Hint: Source definition
version: 2

sources:
  - name: ads
    schema: ads
    tables:
      - name: campaigns
        columns:
          - name: campaign_id
            data_tests: [not_null, unique]
      - name: impressions
        columns:
          - name: impression_id
            data_tests: [not_null, unique]
      - name: spend
        columns:
          - name: spend_id
            data_tests: [not_null, unique]

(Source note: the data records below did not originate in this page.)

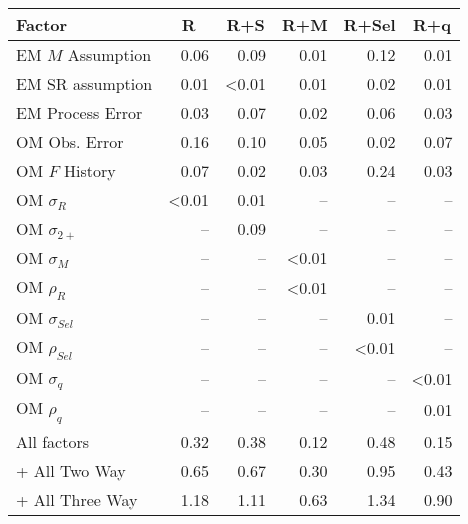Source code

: \begin{center}
\begin{tabular}{lrrrrr}
\hline\hline
\multicolumn{1}{l}{Factor}&\multicolumn{1}{c}{R}&\multicolumn{1}{c}{R+S}&\multicolumn{1}{c}{R+M}&\multicolumn{1}{c}{R+Sel}&\multicolumn{1}{c}{R+q}\tabularnewline
\hline
EM $M$ Assumption&0.06&0.09&0.01&0.12&0.01\tabularnewline
EM SR assumption&0.01&\textless  0.01&0.01&0.02&0.01\tabularnewline
EM Process Error&0.03&0.07&0.02&0.06&0.03\tabularnewline
OM Obs. Error&0.16&0.10&0.05&0.02&0.07\tabularnewline
OM $F$ History&0.07&0.02&0.03&0.24&0.03\tabularnewline
OM $\sigma_R$&\textless  0.01&0.01&--&--&--\tabularnewline
OM $\sigma_{2+}$ &--&0.09&--&--&--\tabularnewline
OM $\sigma_M$&--&--&\textless  0.01&--&--\tabularnewline
OM $\rho_R$&--&--&\textless  0.01&--&--\tabularnewline
OM $\sigma_{Sel}$&--&--&--&0.01&--\tabularnewline
OM $\rho_{Sel}$&--&--&--&\textless  0.01&--\tabularnewline
OM $\sigma_q$&--&--&--&--&\textless  0.01\tabularnewline
OM $\rho_q$&--&--&--&--&0.01\tabularnewline
All factors&0.32&0.38&0.12&0.48&0.15\tabularnewline
+ All Two Way&0.65&0.67&0.30&0.95&0.43\tabularnewline
+ All Three Way&1.18&1.11&0.63&1.34&0.90\tabularnewline
\hline
\end{tabular}\end{center}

Step 3 - Create seeds/commission_lookup.csv

  • Step complete

MediaPulse takes a platform commission from ad revenue that varies by campaign type. Create this seed:

campaign_type,commission_rate
display,0.15
video,0.20
sponsored_content,0.25
podcast-ad,0.18
newsletter,0.12

Place it at seeds/commission_lookup.csv and load it:

dbt seed --select commission_lookup
Hint: Why a seed?

Commission rates change occasionally (e.g., when MediaPulse renegotiates with advertisers). Keeping them in a CSV means: (a) they're version-controlled, (b) anyone can change them with a PR, (c) you get a full history of rate changes in git.

If rates changed more frequently, you'd use a source table instead.


Step 4 - Build stg_ads__campaigns.sql

  • Step complete

Create models/staging/ads/stg_ads__campaigns.sql. Apply the staging conventions you've seen elsewhere in the project: clean up the raw columns so the model is comfortable to consume downstream.

A couple of fields will need some transformation before they're usable - take a look at the raw data and decide what needs adjusting (think about units, casing, and any obviously-not-ready-for-analysis values).

Hint: Things to look at
  • Monetary values in the raw data aren't in the unit you'd want to report on - a simple inline cast/division will do for now.
  • String columns coming from upstream systems are rarely consistent in case/whitespace - normalise the obvious offenders.
  • Date-like columns may arrive as strings; cast where appropriate.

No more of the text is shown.